The average city wage stands at a little over £25,000 per annum and has not risen with inflation. While some Government jobs pay London weighting the vast majority of private sector jobs, that is three quarters of the work force have to accept a meagre wage. So how can the many afford to pay rents that have skyrocketed more than 100% in just over a decade? Core Inflation which does not include housing has itself grown less than 3% over the same period meaning business who benefit from high prices have simply not been that well off to keep wages rising to meet the cost of shelter.

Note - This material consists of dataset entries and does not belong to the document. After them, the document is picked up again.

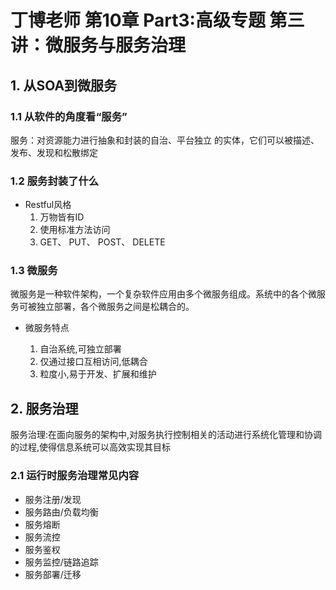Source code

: # 丁博老师 第10章 Part3:高级专题 第三讲：微服务与服务治理

## 1. 从SOA到微服务

### 1.1 从软件的角度看“服务”

服务：对资源能力进行抽象和封装的自治、平台独立
的实体，它们可以被描述、发布、发现和松散绑定

### 1.2 服务封装了什么

- Restful风格
    1. 万物皆有ID
    2. 使用标准方法访问
    3. GET、 PUT、 POST、 DELETE

### 1.3 微服务

微服务是一种软件架构，一个复杂软件应用由多个微服务组成。系统中的各个微服务可被独立部署，各个微服务之间是松耦合的。

- 微服务特点

    1. 自治系统,可独立部署
    2. 仅通过接口互相访问,低耦合
    3. 粒度小,易于开发、扩展和维护

## 2. 服务治理

服务治理:在面向服务的架构中,对服务执行控制相关的活动进行系统化管理和协调的过程,使得信息系统可以高效实现其目标

### 2.1 运行时服务治理常见内容

- 服务注册/发现
- 服务路由/负载均衡
- 服务熔断
- 服务流控
- 服务鉴权
- 服务监控/链路追踪
- 服务部署/迁移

The end result is many tenants face evictions for not affording the rent. Migrants with larger savings push UK nationals out of their homes, parents of millennials have to re-mortgage to support children with deposits for mortgages, while lower income families have swelled the waiting lists for non-existent council houses that are now given as priority to asylum seekers. At the same time the Chinese, Russian and Middle Eastern owners of these properties continue to make handsome returns.
Don’t get me wrong, I am as progressive as they come but the reality is that we are ruining our society for the next generation. So what can be done?
I believe that using house ownership as a means of gaining citizenship is wrong. How to gain UK residency article.
The above BBC article shows the constraints of the regular non-EU migrant wishing to move to the UK and super rich non-EU migrants. If I am not mistaken with housing being an investment, the super rich simply need one or two Mayfair homes to qualify, this causes an influx of “we don’t want to know where the money came from” investment. This kind of investment should be restricted to individuals who are bringing certain type of business investments and skills rather than just being super rich.
This is the UK’s GDP growth rate over the past 3 decades with the exception of a few spikes in the 1970’s it has never really exceeded 3%; so what is all the fuss about the super rich? They simply add no value to the economy because of their tax hiding habits.
A welcome idea is rent controls and restrictions on the buy-to-let market. An individual should not be allowed to burrow money at exorbitant rates simply because someone will pay the rent. I am in favour of a fixed interest rate on buy-to-let mortgages and council led price caps on rent in London boroughs. There should also be accessibility for first time buyers to get on the housing ladder, meaning like the United States a mortgage should be a given and homeowners should be restricted from renting first homes for profit under these special mortgages. This will drive house prices down and the value of houses will rise in line with excess demand.
Councils should relax rules on greenbelt land similar to what is happening in Wales and encourage more innovative eco self-build projects on such land. Telegraph article on Greenbelt development.
This may seem far fetched but if we are going to solve the housing crisis in London we have to start thinking out of the box.